I've said time and again that I felt that Q had the most passionate rock radio listeners in the world, and any DJ couldn't possibly find a better audience. And since any of my listeners know that I have a "No Bullshit" rule for my show (and life for that matter), that it's truly heartfelt when I express that. Well the proofs in the pudding...
As you probably know, this past May 19th I was honored to win the NY Leukemia and Lymphoma Societys (LLS) Man of the Year (MOTY) title for top fundraiser. Needless to say, you were a big part of this. When my campaign ended, there were a number of MOTY campaigns still in progress. Over 300 men took part the same thing I did around the nation.
LLS asked we keep our final number raised under wraps until June 30th when all the campaigns nationwide were officially wrapped up, and they announced the National Man of the Year for top fundraiser in the U.S. When I started this unbelievably rewarding 10 week oddysey back in March, it was suggested by LLS to set a goal of $20,000. With the economy in the tank and tragedys in Japan and here in the states down south, that looked like a gigantic number at the time to come up with when times were so tough and charity money rightfully going to those other places.
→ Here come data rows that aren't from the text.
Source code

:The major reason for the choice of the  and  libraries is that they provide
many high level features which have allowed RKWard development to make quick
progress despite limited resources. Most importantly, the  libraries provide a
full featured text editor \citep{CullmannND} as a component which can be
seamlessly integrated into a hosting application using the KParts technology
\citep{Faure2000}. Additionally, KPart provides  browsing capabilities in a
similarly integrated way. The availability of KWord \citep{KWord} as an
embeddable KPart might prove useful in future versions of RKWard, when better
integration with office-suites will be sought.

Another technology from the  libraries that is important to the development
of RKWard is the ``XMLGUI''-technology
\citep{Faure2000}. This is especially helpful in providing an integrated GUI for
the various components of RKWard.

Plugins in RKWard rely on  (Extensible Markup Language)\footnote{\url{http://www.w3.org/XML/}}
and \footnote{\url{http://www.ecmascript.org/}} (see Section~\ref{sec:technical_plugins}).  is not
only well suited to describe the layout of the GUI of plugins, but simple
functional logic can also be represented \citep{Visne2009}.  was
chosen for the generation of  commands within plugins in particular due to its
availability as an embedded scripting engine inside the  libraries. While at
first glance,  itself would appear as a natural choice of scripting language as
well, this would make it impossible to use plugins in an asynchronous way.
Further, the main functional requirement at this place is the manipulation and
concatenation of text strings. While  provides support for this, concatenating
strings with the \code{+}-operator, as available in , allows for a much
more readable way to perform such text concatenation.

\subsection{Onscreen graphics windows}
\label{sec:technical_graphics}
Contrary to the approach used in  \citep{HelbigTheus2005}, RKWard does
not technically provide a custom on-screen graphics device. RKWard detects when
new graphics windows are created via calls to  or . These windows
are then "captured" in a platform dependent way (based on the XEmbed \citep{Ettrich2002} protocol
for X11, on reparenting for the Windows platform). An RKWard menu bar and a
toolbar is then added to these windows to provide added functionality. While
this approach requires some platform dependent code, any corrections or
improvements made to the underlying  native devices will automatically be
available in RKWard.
For my full campaign story, you can refer back about 3 blogs from this one.
So with the 20K number taped up to my fridge, I tapped out my first solicitation email, and picked up the phone and started calling. I figured with having it as good as I've got it in life (and have had), signing off 10 weeks of my life was a drop in the bucket in return. Not to mention the cause and organization.
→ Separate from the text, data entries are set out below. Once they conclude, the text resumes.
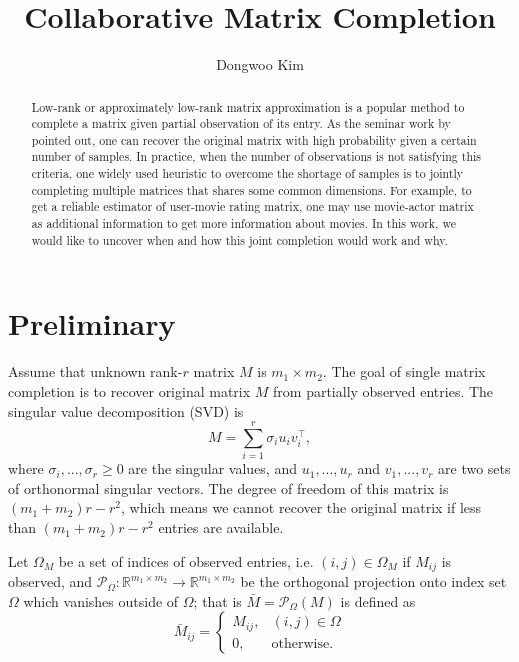 \documentclass{article} %
\title{Collaborative Matrix Completion}
\author{
Dongwoo Kim
}
\newcommand\mc{\mathcal} %
\begin{document}
\maketitle

\begin{abstract}
Low-rank or approximately low-rank matrix approximation is a popular method to complete a matrix given partial observation of its entry. As the seminar work by \cite{candes2009exact} pointed out, one can recover the original matrix with high probability given a certain number of samples. In practice, when the number of observations is not satisfying this criteria, one widely used heuristic to overcome the shortage of samples is to jointly completing multiple matrices that shares some common dimensions. For example, to get a reliable estimator of user-movie rating matrix, one may use movie-actor matrix as additional information to get more information about movies. In this work, we would like to uncover when and how this joint completion would work and why.
\end{abstract}

\section{Preliminary}
Assume that unknown rank-$r$ matrix $M$ is $m_1 \times m_2$. The goal of single matrix completion is to recover original matrix $M$ from partially observed entries. The singular value decomposition (SVD) is
\begin{equation}
M = \sum_{i=1}^{r}\sigma_i u_i v_i^\top,
\end{equation}
where $\sigma_i,...,\sigma_r \geq 0$ are the singular values, and $u_1,...,u_r$ and $v_1,...,v_r$ are two sets of orthonormal singular vectors. The degree of freedom of this matrix is $(m_1+m_2)r - r^2$, which means we cannot recover the original matrix if less than $(m_1+m_2)r - r^2$ entries are available.  

Let $\Omega_M$ be a set of indices of observed entries, i.e. $(i,j) \in \Omega_M$ if $M_{ij}$ is observed, and $\mc{P}_{\Omega}: \mathbb{R}^{m_1\times m_2} \rightarrow \mathbb{R}^{m_1\times m_2}$ be the orthogonal projection onto index set $\Omega$ which vanishes outside of $\Omega$; that is $\bar{M} = \mc{P}_{\Omega}(M)$ is defined as
\begin{equation}
\bar{M}_{ij} = \left\{
  \begin{array}{lr}
    M_{ij}, & (i,j) \in \Omega\\
    0, & \text{otherwise}.
  \end{array}
\right.
\end{equation}
\end{document}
Scroll down for my total funds raised and you'll see what surrounding yourself with great human beings (and some hard work) can do. For fun, maybe take a guess at what number you think it might have been first.
Total raised: $194,761,33. And no, that's not a typo. If you told me just under 200 grand would be my final number when all was wrapped, I'd say you were off your medication.
So to you dear listener that was of assistance during this life changing experience, all I can say is I send you my deepest and most sincere thanks and appreciation. Off all the Rockstars I play, you're the biggest Rockstar of them all.
And one last thing. I was informed yesterday that I won the LLS NATIONAL Man of the Year for top fundraiser in the country! (See pic below with my cancer survivor niece Kate who I ran my campaign in honor of).
Thank You. Thank You. Thank You. For once again proving the Q1043 listenership is second to none. Happy 4th of July!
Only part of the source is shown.